**THE PROBLEM**. Print, from the listing below, the lines starting at the line containing "作者認為若有值得關注的重大新" and ending at the line containing "- 相同的事件可能在同一篇新聞中被多次提到，且同一篇新聞可能包含多事件", exactly as they stand, and print nothing else.

**PROVIDED MATERIAL**.
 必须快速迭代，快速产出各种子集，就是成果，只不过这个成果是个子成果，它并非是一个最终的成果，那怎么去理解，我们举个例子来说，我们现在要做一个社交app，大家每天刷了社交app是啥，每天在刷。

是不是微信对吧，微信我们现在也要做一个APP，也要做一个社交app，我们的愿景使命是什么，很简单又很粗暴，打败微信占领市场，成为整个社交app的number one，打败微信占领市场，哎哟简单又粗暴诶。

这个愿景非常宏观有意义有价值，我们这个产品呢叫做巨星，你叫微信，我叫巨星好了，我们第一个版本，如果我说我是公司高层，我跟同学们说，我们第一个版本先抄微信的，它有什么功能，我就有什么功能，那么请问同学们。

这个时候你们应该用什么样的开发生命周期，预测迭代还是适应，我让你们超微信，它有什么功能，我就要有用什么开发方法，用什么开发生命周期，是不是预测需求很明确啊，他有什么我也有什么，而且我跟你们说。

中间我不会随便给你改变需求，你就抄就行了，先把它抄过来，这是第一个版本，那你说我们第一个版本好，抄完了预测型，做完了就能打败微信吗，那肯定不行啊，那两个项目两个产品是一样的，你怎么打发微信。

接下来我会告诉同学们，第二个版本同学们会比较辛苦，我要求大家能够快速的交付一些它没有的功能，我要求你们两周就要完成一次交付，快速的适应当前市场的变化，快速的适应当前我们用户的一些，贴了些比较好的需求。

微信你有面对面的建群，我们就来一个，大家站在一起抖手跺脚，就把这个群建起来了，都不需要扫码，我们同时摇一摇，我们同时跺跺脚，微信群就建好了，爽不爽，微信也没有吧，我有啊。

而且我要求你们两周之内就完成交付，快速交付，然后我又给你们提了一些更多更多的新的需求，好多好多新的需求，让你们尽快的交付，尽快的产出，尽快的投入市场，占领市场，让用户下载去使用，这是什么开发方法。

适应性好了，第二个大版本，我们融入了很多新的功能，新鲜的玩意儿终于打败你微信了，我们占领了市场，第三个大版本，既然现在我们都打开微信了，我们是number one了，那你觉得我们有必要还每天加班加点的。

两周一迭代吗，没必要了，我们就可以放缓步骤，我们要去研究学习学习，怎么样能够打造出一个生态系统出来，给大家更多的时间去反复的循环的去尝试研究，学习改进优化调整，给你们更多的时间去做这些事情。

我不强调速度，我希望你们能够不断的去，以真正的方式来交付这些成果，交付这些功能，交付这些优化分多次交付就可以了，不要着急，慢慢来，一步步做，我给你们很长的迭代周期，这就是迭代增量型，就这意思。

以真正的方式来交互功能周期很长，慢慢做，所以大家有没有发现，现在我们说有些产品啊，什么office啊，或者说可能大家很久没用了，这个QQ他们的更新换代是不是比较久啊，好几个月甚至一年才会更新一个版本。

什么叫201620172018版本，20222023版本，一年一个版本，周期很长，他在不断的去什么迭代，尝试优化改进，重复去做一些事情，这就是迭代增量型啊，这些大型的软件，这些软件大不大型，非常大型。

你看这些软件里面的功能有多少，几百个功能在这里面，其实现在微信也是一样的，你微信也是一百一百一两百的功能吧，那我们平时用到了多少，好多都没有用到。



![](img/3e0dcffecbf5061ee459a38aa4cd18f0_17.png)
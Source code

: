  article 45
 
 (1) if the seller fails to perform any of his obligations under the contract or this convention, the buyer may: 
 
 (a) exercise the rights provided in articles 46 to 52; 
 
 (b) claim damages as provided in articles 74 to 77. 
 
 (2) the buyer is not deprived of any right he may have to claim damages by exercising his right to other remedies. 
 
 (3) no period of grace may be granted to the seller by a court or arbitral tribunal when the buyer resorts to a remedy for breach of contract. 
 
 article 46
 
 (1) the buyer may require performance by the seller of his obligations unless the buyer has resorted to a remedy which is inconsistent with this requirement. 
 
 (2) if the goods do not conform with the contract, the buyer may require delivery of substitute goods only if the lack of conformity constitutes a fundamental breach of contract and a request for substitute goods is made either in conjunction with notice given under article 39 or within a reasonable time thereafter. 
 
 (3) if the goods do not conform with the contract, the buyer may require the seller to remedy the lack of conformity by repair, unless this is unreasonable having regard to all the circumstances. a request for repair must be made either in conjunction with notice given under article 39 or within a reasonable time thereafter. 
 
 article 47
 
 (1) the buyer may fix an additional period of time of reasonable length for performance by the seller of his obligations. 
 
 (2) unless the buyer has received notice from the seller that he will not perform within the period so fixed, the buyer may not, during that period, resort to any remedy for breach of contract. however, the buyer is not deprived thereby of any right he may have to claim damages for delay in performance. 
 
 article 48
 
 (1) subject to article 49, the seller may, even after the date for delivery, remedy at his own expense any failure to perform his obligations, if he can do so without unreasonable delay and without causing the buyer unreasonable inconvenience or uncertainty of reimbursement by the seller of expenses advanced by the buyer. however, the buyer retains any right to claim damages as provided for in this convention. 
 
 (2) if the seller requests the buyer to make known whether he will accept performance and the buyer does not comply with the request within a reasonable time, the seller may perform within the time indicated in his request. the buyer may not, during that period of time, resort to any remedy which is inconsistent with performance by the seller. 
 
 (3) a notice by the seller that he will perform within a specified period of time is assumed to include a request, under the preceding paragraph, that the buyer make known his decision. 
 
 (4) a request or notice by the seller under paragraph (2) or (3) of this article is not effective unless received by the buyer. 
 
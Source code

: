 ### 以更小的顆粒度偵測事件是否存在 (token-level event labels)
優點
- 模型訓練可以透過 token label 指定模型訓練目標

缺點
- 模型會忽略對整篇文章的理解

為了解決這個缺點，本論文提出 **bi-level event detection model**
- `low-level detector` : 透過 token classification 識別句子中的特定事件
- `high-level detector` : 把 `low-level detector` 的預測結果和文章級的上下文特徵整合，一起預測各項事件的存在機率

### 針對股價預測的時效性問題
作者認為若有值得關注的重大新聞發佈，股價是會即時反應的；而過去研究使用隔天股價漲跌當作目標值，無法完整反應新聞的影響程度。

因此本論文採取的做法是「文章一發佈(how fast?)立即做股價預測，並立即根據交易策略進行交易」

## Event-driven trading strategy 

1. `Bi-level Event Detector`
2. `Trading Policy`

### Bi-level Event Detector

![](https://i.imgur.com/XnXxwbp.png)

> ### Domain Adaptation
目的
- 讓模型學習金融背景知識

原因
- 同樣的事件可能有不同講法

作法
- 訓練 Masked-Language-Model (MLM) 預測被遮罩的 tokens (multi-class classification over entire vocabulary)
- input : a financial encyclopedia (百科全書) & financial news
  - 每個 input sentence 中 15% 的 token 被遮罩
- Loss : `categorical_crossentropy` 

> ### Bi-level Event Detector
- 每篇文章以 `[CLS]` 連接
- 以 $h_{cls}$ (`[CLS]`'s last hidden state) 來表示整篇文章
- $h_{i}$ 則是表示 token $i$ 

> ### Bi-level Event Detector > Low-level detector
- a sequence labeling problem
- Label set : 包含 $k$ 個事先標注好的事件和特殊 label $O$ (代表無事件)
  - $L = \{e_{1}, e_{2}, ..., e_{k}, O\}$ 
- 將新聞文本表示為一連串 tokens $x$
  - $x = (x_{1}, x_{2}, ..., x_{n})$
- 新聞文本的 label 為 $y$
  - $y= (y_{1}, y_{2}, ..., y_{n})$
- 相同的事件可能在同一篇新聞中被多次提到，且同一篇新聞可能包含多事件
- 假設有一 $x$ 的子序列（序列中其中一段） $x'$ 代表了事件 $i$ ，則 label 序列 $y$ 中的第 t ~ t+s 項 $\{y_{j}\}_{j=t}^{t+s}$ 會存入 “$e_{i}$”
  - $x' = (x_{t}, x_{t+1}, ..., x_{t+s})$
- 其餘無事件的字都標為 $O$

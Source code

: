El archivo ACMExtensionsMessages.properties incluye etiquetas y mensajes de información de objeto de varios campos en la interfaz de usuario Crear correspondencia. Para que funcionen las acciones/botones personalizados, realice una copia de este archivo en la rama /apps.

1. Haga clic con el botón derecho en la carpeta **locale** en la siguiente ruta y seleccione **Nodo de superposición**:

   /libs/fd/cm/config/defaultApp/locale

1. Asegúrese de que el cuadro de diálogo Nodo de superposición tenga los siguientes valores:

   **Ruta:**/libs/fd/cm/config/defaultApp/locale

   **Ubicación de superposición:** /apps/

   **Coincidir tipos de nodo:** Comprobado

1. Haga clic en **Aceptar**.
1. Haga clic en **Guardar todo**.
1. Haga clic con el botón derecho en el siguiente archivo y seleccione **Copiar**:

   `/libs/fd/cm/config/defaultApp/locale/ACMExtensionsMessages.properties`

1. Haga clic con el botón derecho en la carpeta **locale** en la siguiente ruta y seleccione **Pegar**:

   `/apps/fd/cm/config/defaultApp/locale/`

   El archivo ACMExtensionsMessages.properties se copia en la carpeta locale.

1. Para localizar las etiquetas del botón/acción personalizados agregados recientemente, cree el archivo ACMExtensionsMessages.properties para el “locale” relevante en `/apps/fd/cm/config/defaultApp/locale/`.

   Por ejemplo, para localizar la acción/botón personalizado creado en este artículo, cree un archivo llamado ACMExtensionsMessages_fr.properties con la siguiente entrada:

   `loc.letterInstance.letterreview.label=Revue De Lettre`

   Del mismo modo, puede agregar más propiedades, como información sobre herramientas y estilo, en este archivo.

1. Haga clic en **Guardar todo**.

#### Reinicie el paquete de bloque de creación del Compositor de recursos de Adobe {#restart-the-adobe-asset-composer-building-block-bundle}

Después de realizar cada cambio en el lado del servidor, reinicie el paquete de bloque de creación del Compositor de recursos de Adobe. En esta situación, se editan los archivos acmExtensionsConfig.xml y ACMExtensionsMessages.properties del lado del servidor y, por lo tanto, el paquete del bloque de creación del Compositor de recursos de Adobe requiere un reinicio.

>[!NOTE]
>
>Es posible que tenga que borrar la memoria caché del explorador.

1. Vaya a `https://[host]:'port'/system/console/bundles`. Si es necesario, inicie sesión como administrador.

**ANSWER SECTION**.
作者認為若有值得關注的重大新聞發佈，股價是會即時反應的；而過去研究使用隔天股價漲跌當作目標值，無法完整反應新聞的影響程度。

因此本論文採取的做法是「文章一發佈(how fast?)立即做股價預測，並立即根據交易策略進行交易」

## Event-driven trading strategy 

1. `Bi-level Event Detector`
2. `Trading Policy`

### Bi-level Event Detector

![](https://i.imgur.com/XnXxwbp.png)

> ### Domain Adaptation
目的
- 讓模型學習金融背景知識

原因
- 同樣的事件可能有不同講法

作法
- 訓練 Masked-Language-Model (MLM) 預測被遮罩的 tokens (multi-class classification over entire vocabulary)
- input : a financial encyclopedia (百科全書) & financial news
  - 每個 input sentence 中 15% 的 token 被遮罩
- Loss : `categorical_crossentropy` 

> ### Bi-level Event Detector
- 每篇文章以 `[CLS]` 連接
- 以 $h_{cls}$ (`[CLS]`'s last hidden state) 來表示整篇文章
- $h_{i}$ 則是表示 token $i$ 

> ### Bi-level Event Detector > Low-level detector
- a sequence labeling problem
- Label set : 包含 $k$ 個事先標注好的事件和特殊 label $O$ (代表無事件)
  - $L = \{e_{1}, e_{2}, ..., e_{k}, O\}$ 
- 將新聞文本表示為一連串 tokens $x$
  - $x = (x_{1}, x_{2}, ..., x_{n})$
- 新聞文本的 label 為 $y$
  - $y= (y_{1}, y_{2}, ..., y_{n})$
- 相同的事件可能在同一篇新聞中被多次提到，且同一篇新聞可能包含多事件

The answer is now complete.